In the records below, the line with "There are several" opens the range and the line with "Nov. 2016. http://www.cplusplus.com/reference/" closes it; print that range exactly and nothing else.

[Data entries]
===
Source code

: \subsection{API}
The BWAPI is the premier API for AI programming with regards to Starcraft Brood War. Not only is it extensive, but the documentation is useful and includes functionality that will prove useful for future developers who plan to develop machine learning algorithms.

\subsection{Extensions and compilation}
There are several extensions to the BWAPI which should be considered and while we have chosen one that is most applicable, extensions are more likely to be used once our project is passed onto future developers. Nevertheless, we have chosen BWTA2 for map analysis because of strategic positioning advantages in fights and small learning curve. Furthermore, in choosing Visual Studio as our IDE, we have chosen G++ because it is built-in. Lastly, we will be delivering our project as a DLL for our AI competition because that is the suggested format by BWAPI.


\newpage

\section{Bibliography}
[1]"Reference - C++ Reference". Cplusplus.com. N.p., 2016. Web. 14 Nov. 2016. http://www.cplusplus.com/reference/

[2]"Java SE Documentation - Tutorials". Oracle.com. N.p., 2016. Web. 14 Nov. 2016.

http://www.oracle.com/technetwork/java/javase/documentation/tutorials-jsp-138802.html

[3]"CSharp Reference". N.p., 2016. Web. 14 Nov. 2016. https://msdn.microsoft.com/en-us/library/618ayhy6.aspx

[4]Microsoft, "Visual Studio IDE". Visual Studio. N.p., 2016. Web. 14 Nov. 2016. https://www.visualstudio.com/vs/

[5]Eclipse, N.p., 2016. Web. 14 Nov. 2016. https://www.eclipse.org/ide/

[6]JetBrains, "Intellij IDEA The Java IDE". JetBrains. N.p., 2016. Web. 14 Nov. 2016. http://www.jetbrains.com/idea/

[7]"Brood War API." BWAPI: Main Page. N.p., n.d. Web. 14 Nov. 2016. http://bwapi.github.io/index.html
===
◆ SOLVED PROBLEM
There are several extensions to the BWAPI which should be considered and while we have chosen one that is most applicable, extensions are more likely to be used once our project is passed onto future developers. Nevertheless, we have chosen BWTA2 for map analysis because of strategic positioning advantages in fights and small learning curve. Furthermore, in choosing Visual Studio as our IDE, we have chosen G++ because it is built-in. Lastly, we will be delivering our project as a DLL for our AI competition because that is the suggested format by BWAPI.


\newpage

\section{Bibliography}
[1]"Reference - C++ Reference". Cplusplus.com. N.p., 2016. Web. 14 Nov. 2016. http://www.cplusplus.com/reference/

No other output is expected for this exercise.